Assignment:
What is needed here is an exact repetition of the records below, beginning at the line that has "(LASSO in particular)." and stopping after the line that has "example for the".

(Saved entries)

▼

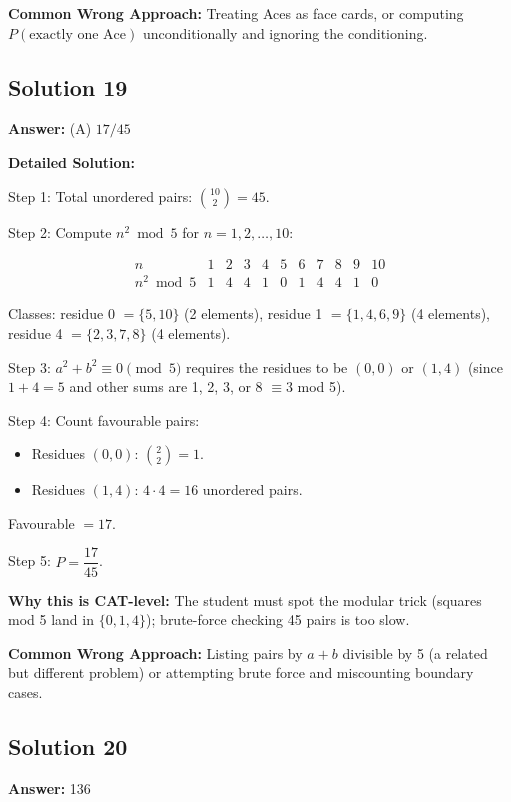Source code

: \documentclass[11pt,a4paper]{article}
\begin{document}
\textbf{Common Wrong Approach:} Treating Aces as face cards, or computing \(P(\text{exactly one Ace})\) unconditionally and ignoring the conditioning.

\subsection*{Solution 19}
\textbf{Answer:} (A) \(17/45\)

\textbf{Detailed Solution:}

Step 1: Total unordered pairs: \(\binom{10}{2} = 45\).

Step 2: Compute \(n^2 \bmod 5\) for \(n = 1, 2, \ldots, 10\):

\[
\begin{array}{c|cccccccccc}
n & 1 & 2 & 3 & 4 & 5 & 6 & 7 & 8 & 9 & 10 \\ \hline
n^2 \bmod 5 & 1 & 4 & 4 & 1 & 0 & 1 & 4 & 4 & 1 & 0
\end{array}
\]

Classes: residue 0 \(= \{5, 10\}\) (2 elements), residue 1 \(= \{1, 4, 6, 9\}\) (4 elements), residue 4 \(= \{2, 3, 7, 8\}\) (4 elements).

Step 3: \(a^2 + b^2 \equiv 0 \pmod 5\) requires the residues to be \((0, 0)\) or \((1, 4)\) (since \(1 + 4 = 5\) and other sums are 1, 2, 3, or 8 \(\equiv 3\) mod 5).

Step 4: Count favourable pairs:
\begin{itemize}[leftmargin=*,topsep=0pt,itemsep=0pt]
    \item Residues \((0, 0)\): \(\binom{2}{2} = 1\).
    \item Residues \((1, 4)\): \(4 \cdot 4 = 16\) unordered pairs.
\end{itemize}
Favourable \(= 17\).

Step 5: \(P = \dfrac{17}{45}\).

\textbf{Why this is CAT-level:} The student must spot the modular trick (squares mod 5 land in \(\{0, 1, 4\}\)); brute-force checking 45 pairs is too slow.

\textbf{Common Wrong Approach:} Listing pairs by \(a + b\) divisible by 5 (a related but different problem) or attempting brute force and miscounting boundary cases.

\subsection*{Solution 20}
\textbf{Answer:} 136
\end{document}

▲
▼

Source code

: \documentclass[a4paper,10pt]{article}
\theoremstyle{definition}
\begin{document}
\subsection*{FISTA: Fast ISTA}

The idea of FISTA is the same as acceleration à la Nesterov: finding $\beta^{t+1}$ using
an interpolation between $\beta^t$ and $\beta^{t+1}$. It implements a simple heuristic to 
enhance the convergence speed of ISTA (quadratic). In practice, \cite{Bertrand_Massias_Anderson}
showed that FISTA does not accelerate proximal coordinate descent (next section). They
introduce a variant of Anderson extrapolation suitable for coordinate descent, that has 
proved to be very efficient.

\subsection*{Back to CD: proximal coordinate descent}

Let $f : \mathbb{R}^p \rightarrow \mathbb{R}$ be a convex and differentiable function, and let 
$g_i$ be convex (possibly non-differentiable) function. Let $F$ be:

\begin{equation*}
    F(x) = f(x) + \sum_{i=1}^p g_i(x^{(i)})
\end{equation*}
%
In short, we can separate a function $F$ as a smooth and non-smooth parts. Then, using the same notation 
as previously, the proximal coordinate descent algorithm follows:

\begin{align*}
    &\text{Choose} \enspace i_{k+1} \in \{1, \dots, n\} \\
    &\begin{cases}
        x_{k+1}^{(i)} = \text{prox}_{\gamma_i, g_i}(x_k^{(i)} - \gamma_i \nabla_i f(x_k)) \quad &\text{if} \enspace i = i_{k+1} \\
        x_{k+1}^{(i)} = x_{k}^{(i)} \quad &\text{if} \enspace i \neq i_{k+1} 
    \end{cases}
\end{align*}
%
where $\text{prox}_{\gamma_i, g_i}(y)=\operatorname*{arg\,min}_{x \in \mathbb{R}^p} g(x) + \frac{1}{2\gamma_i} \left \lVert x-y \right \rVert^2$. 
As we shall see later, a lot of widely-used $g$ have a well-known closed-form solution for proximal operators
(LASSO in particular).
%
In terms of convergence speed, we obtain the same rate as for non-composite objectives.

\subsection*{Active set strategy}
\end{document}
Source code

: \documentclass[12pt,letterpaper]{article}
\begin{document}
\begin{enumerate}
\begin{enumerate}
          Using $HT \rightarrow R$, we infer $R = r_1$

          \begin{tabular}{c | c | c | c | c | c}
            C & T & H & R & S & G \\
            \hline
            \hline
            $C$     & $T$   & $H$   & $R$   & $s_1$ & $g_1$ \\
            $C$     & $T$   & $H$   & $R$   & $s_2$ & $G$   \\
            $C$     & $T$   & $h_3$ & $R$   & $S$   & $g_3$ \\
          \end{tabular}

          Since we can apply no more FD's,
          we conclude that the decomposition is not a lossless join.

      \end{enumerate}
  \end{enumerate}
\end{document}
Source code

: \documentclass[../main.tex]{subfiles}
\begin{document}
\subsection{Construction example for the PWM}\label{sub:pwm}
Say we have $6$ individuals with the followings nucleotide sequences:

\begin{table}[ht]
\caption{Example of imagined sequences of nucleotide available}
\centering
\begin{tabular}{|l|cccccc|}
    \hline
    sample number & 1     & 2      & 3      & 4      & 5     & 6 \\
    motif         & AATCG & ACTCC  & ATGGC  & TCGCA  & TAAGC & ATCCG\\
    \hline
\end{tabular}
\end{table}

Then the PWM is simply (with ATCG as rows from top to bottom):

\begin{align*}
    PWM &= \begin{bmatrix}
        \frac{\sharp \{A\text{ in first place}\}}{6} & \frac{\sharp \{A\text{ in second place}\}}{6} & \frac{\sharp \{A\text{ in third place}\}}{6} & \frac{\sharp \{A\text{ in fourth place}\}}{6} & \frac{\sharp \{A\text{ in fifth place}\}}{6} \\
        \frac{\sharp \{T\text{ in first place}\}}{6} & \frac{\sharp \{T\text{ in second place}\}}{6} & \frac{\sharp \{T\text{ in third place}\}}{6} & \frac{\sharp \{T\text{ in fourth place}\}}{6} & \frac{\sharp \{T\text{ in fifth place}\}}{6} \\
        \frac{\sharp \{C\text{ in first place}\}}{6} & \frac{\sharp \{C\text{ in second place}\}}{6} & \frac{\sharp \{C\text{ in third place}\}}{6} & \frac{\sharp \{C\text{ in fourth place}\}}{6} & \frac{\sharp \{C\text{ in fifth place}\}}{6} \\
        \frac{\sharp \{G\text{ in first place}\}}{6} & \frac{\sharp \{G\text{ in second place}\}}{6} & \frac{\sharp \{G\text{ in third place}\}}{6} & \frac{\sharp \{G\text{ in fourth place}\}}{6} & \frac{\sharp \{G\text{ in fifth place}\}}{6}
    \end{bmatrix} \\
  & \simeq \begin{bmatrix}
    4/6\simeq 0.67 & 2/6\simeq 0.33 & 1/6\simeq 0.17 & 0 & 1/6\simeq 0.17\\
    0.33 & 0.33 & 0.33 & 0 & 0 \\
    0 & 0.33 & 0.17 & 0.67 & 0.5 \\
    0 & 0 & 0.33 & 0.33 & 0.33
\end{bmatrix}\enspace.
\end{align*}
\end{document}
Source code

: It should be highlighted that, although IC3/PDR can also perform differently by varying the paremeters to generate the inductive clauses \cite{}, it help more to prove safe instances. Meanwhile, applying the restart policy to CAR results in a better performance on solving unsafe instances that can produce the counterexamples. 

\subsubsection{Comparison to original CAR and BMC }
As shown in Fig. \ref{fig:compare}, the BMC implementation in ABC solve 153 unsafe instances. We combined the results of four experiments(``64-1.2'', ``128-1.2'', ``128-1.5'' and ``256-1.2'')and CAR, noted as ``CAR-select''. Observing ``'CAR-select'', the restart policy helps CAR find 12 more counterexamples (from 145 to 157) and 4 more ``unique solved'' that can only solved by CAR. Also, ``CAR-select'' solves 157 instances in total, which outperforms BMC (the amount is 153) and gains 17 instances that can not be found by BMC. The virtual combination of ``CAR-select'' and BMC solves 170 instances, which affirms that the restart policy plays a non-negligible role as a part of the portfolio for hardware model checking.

▲

Response to this exercise:
(LASSO in particular).
%
In terms of convergence speed, we obtain the same rate as for non-composite objectives.

\subsection*{Active set strategy}
\end{document}
Source code

: \documentclass[12pt,letterpaper]{article}
\begin{document}
\begin{enumerate}
\begin{enumerate}
          Using $HT \rightarrow R$, we infer $R = r_1$

          \begin{tabular}{c | c | c | c | c | c}
            C & T & H & R & S & G \\
            \hline
            \hline
            $C$     & $T$   & $H$   & $R$   & $s_1$ & $g_1$ \\
            $C$     & $T$   & $H$   & $R$   & $s_2$ & $G$   \\
            $C$     & $T$   & $h_3$ & $R$   & $S$   & $g_3$ \\
          \end{tabular}

          Since we can apply no more FD's,
          we conclude that the decomposition is not a lossless join.

      \end{enumerate}
  \end{enumerate}
\end{document}
Source code

: \documentclass[../main.tex]{subfiles}
\begin{document}
\subsection{Construction example for the PWM}\label{sub:pwm}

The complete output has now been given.